Sul piano giuridico, sono legali le sostanze dual use – un’azienda può usare il rame per creare fitofarmaci come pure per creare fertilizzanti – ma non i formulati dual use: anche se quasi tutti i concimi sono commercializzati sotto forma di concentrati e vanno pertanto diluiti, è illegale utilizzarli nelle concentrazioni prescritte per i fitofarmaci e istruire i clienti a farlo.
A prescindere dal risvolto penale, le sanzioni sono risibili. In teoria, la violazione della normativa europea può comportare multe fino a 250mila euro. Sempre in teoria, poiché la vendita e l’impiego di questi prodotti chimici è possibile solo se si possiede l’apposito patentino, sono sanzionabili anche rivenditori e agricoltori. Per non dire delle società di certificazione del biologico, che mettono la loro firma su prodotti che biologici non sono. Nella realtà, pagano in pochi e raramente.
Il mercato di questi antiparassitari camuffati continua a crescere perché il fertilizzante all inclusive, che al tempo stesso nutre e difende la pianta, permette all’agricoltore di risparmiare, ma il vero “valore aggiunto” dell’azione criminale è che la mela trattata con questi prodotti è considerata la più pura del mercato.

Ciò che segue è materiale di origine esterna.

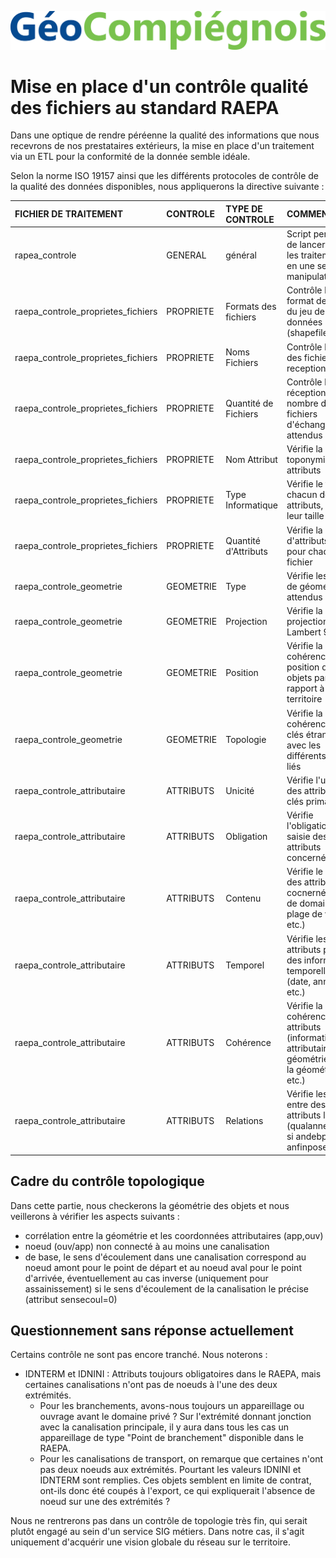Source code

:![picto](/doc/img/new_logo_geocompiegnois.png )

# Mise en place d'un contrôle qualité des fichiers au standard RAEPA

Dans une optique de rendre péréenne la qualité des informations que nous recevrons de nos prestataires extérieurs, la mise en place d'un traitement via un ETL pour la conformité de la donnée semble idéale.

Selon la norme ISO 19157 ainsi que les différents protocoles de contrôle de la qualité des données disponibles, nous appliquerons la directive suivante :

|FICHIER DE TRAITEMENT|CONTROLE|TYPE DE CONTROLE|COMMENTAIRES|
|:---|:---|:---|:---|
|rapea_controle|GENERAL|général|Script permettant de lancer tous les traitements en une seule manipulation|
|raepa_controle_proprietes_fichiers|PROPRIETE|Formats des fichiers|Contrôle le format de fichier du jeu de données (shapefile)|
|raepa_controle_proprietes_fichiers|PROPRIETE|Noms Fichiers|Contrôle le nom des fichiers receptionnés|
|raepa_controle_proprietes_fichiers|PROPRIETE|Quantité de Fichiers|Contrôle la réception du bon nombre de fichiers d'échanges attendus|
|raepa_controle_proprietes_fichiers|PROPRIETE|Nom Attribut|Vérifie la toponymie des attributs|
|raepa_controle_proprietes_fichiers|PROPRIETE|Type Informatique|Vérifie le type de chacun des attributs, et de leur taille|
|raepa_controle_proprietes_fichiers|PROPRIETE|Quantité d'Attributs|Vérifie la quantité d'attributs reçus pour chaque fichier|
|raepa_controle_geometrie|GEOMETRIE|Type|Vérifie les types de géométrie attendus|
|raepa_controle_geometrie|GEOMETRIE|Projection|Vérifie la projection en Lambert 93|
|raepa_controle_geometrie|GEOMETRIE|Position|Vérifie la cohérence de la position des objets par rapport à notre territoire|
|raepa_controle_geometrie|GEOMETRIE|Topologie|Vérifie la cohérence des clés étrangères avec les différents objets liés|
|raepa_controle_attributaire|ATTRIBUTS|Unicité|Vérifie l'unicité des attributs de clés primaires|
|raepa_controle_attributaire|ATTRIBUTS|Obligation|Vérifie l'obligation de saisie des attributs concernés|
|raepa_controle_attributaire|ATTRIBUTS|Contenu|Vérifie le contenu des attributs cocnernés (liste de domaines, plage de valeurs, etc.)|
|raepa_controle_attributaire|ATTRIBUTS|Temporel|Vérifie les attributs portant des informations temporelles (date, années, etc.)|
|raepa_controle_attributaire|ATTRIBUTS|Cohérence|Vérifie la cohérence des attributs (informations attributaires des géométrie avec la géométrie, etc.)|
|raepa_controle_attributaire|ATTRIBUTS|Relations|Vérifie les liens entre des attributs liés (qualannee saisi si andebpose = anfinpose, etc.)|

## Cadre du contrôle topologique

Dans cette partie, nous checkerons la géométrie des objets et nous veillerons à vérifier les aspects suivants :

* corrélation entre la géométrie et les coordonnées attributaires (app,ouv)
* noeud (ouv/app) non connecté à au moins une canalisation
* de base, le sens d'écoulement dans une canalisation correspond au noeud amont pour le point de départ et au noeud aval pour le point d'arrivée, éventuellement au cas inverse (uniquement pour assainissement) si le sens d'écoulement de la canalisation le précise (attribut sensecoul=0)

## Questionnement sans réponse actuellement

Certains contrôle ne sont pas encore tranché.
Nous noterons :
* IDNTERM et IDNINI : Attributs toujours obligatoires dans le RAEPA, mais certaines canalisations n'ont pas de noeuds à l'une des deux extrémités.
  * Pour les branchements, avons-nous toujours un appareillage ou ouvrage avant le domaine privé ? Sur l'extrémité donnant jonction avec la canalisation principale, il y aura dans tous les cas un appareillage de type "Point de branchement" disponible dans le RAEPA.
   * Pour les canalisations de transport, on remarque que certaines n'ont pas deux noeuds aux extrémités. Pourtant les valeurs IDNINI et IDNTERM sont remplies. Ces objets semblent en limite de contrat, ont-ils donc été coupés à l'export, ce qui expliquerait l'absence de noeud sur une des extrémités ?



Nous ne rentrerons pas dans un contrôle de topologie très fin, qui serait plutôt engagé au sein d'un service SIG métiers. 
Dans notre cas, il s'agit uniquement d'acquérir une vision globale du réseau sur le territoire.

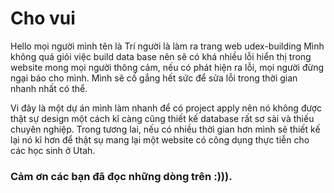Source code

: # Cho vui

Hello mọi người mình tên là Trí người là làm ra trang web udex-building 
Mình không quá giỏi việc build data base nên sẽ có khá nhiều lỗi hiển thị trong website mong mọi người thông cảm, nếu có phát hiện ra lỗi, mọi người đừng ngại báo cho mình. Mình sẽ cố gắng hết sức để sửa lỗi trong thời gian nhanh nhất có thể.

Vi đây là một dự án mình làm nhanh để có project apply nên nó không được thật sự design một cách kĩ càng cũng thiết kế database rất sơ sài và thiếu chuyên nghiệp. Trong tương lai, nếu có nhiều thời gian hơn mình sẽ thiết kế lại nó kĩ hơn để thật sụ mang lại một website có công dụng thực tiễn cho các học sinh ở Utah.

### Cảm ơn các bạn đã đọc những dòng trên :))).






















































































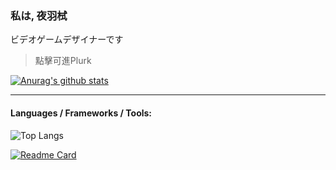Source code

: ### 私は, 夜羽栻
ビデオゲームデザイナーです
> 點擊可進Plurk

<!--
**Exterior404/Exterior404** is a ✨ _special_ ✨ repository because its `README.md` (this file) appears on your GitHub profile.

Here are some ideas to get you started:

- 🔭 I’m currently working on ...
- 🌱 I’m currently learning ...
- 👯 I’m looking to collaborate on ...
- 🤔 I’m looking for help with ...
- 💬 Ask me about ...
- 📫 How to reach me: ...
- 😄 Pronouns: ...
- ⚡ Fun fact: ...
-->

[![Anurag's github stats](https://github-readme-stats.vercel.app/api?username=Exterior404&show_icons=true&theme=omni)](https://www.plurk.com/Exterior404)

<hr>

#### Languages / Frameworks / Tools:  



![Top Langs](https://github-readme-stats.vercel.app/api/top-langs/?username=Exterior404&layout=compact)

[![Readme Card](https://github-readme-stats.vercel.app/api/pin/?username=Exterior404&repo=https://github.com/Exterior404/Kokoro)](https://github.com/anuraghazra/github-readme-stats)
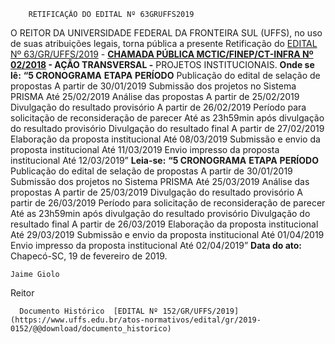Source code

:         RETIFICAÇÃO DO EDITAL Nº 63GRUFFS2019  

 O REITOR DA UNIVERSIDADE FEDERAL DA FRONTEIRA SUL (UFFS), no uso de suas atribuições legais, torna pública a presente Retificação do [EDITAL Nº 63/GR/UFFS/2019](https://www.uffs.edu.br/atos-normativos/edital/gr/2019-0063) - **[CHAMADA PÚBLICA MCTIC/FINEP/CT-INFRA Nº 02/2018](http://www.finep.gov.br/chamadas-publicas/chamadapublica/630) - AÇÃO TRANSVERSAL -** PROJETOS INSTITUCIONAIS.   **Onde se lê:** **“5 CRONOGRAMA**     **ETAPA**   **PERÍODO**     Publicação do edital de selação de propostas   A partir de 30/01/2019     Submissão dos projetos no Sistema PRISMA   Até 25/02/2019     Análise das propostas   A partir de 25/02/2019     Divulgação do resultado provisório   A partir de 26/02/2019     Período para solicitação de reconsideração de parecer   Até as 23h59min após divulgação do resultado provisório     Divulgação do resultado final   A partir de 27/02/2019     Elaboração da proposta institucional   Até 08/03/2019     Submissão e envio da proposta institucional   Até 11/03/2019     Envio impresso da proposta institucional   Até 12/03/2019”       **Leia-se:** **“5 CRONOGRAMA**     **ETAPA**   **PERÍODO**     Publicação do edital de selação de propostas   A partir de 30/01/2019     Submissão dos projetos no Sistema PRISMA   Até 25/03/2019     Análise das propostas   A partir de 25/03/2019     Divulgação do resultado provisório   A partir de 26/03/2019     Período para solicitação de reconsideração de parecer   Até as 23h59min após divulgação do resultado provisório     Divulgação do resultado final   A partir de 26/03/2019     Elaboração da proposta institucional   Até 29/03/2019     Submissão e envio da proposta institucional   Até 01/04/2019     Envio impresso da proposta institucional   Até 02/04/2019”          **Data do ato:** Chapecó-SC, 19 de fevereiro de 2019.   
 

    Jaime Giolo   
 Reitor 

      Documento Histórico  [EDITAL Nº 152/GR/UFFS/2019](https://www.uffs.edu.br/atos-normativos/edital/gr/2019-0152/@@download/documento_historico)     
      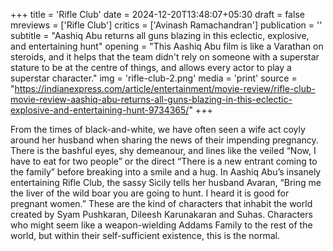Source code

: +++
title = 'Rifle Club'
date = 2024-12-20T13:48:07+05:30
draft = false
mreviews = ['Rifle Club']
critics = ['Avinash Ramachandran']
publication = ''
subtitle = "Aashiq Abu returns all guns blazing in this eclectic, explosive, and entertaining hunt"
opening = "This Aashiq Abu film is like a Varathan on steroids, and it helps that the team didn't rely on someone with a superstar stature to be at the centre of things, and allows every actor to play a superstar character."
img = 'rifle-club-2.png'
media = 'print'
source = "https://indianexpress.com/article/entertainment/movie-review/rifle-club-movie-review-aashiq-abu-returns-all-guns-blazing-in-this-eclectic-explosive-and-entertaining-hunt-9734365/"
+++

From the times of black-and-white, we have often seen a wife act coyly around her husband when sharing the news of their impending pregnancy. There is the bashful eyes, shy demeanour, and lines like the veiled “Now, I have to eat for two people” or the direct “There is a new entrant coming to the family” before breaking into a smile and a hug. In Aashiq Abu’s insanely entertaining Rifle Club, the sassy Sicily tells her husband Avaran, “Bring me the liver of the wild boar you are going to hunt. I heard it is good for pregnant women.” These are the kind of characters that inhabit the world created by Syam Pushkaran, Dileesh Karunakaran and Suhas. Characters who might seem like a weapon-wielding Addams Family to the rest of the world, but within their self-sufficient existence, this is the normal.
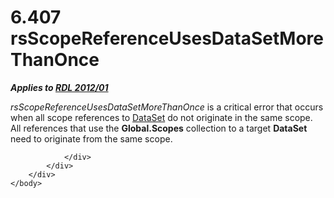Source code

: <html dir="LTR" xmlns:mshelp="http://msdn.microsoft.com/mshelp" xmlns:ddue="http://ddue.schemas.microsoft.com/authoring/2003/5" xmlns:xlink="http://www.w3.org/1999/xlink" xmlns:tool="http://www.microsoft.com/tooltip">
    <head>
        <meta http-equiv="Content-Type" content="text/html; CHARSET=utf-8"></meta>
        <meta name="save" content="history"></meta>
        <title>6.407 rsScopeReferenceUsesDataSetMoreThanOnce</title>
        <xml>
            <mshelp:toctitle title="6.407 rsScopeReferenceUsesDataSetMoreThanOnce"></mshelp:toctitle>
            <mshelp:rltitle title="[MS-RDL]: rsScopeReferenceUsesDataSetMoreThanOnce"></mshelp:rltitle>
            <mshelp:keyword index="A" term="d678ab01-7397-4392-b2be-889aa41ca4a0"></mshelp:keyword>
            <mshelp:attr name="DCSext.ContentType" value="open specification"></mshelp:attr>
            <mshelp:attr name="AssetID" value="d678ab01-7397-4392-b2be-889aa41ca4a0"></mshelp:attr>
            <mshelp:attr name="TopicType" value="kbRef"></mshelp:attr>
            <mshelp:attr name="DCSext.Title" value="[MS-RDL]: rsScopeReferenceUsesDataSetMoreThanOnce" />
        </xml>
    </head>
    <body>
        <div id="header">
            <h1 class="heading">6.407 rsScopeReferenceUsesDataSetMoreThanOnce</h1>
        </div>
        <div id="mainSection">
            <div id="mainBody">
                <div id="allHistory" class="saveHistory"></div>
                <div id="sectionSection0" class="section" name="collapseableSection">
                    

<p><b><i>Applies to </i></b><a href="f165fb82-3c5a-4369-961c-128de233638c.md"><b><i>RDL 2012/01</i></b></a></p>

<p><i>rsScopeReferenceUsesDataSetMoreThanOnce</i> is a critical
error that occurs when all scope references to <a href="a14782b0-2e2f-4305-83a3-3de3fd750b6a.md">DataSet</a> do not originate
in the same scope. All references that use the <b>Global.Scopes</b> collection
to a target <b>DataSet</b> need to originate from the same scope.</p>


                </div>
            </div>
        </div>
    </body>
</html>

Per legge, ogni trattamento con agrofarmaci deve essere registrato nel quaderno di campagna, che accompagna il lavoro agricolo dalla semina al raccolto, ma non esiste lo stesso obbligo quando si concima: poiché i supermercati esigono sempre più spesso produzioni a residuo zero, parte avvantaggiato l’agricoltore che può dimostrare di non aver effettuato trattamenti chimici, presentando registri illibati. Finché, in laboratorio, non spunta una matrina.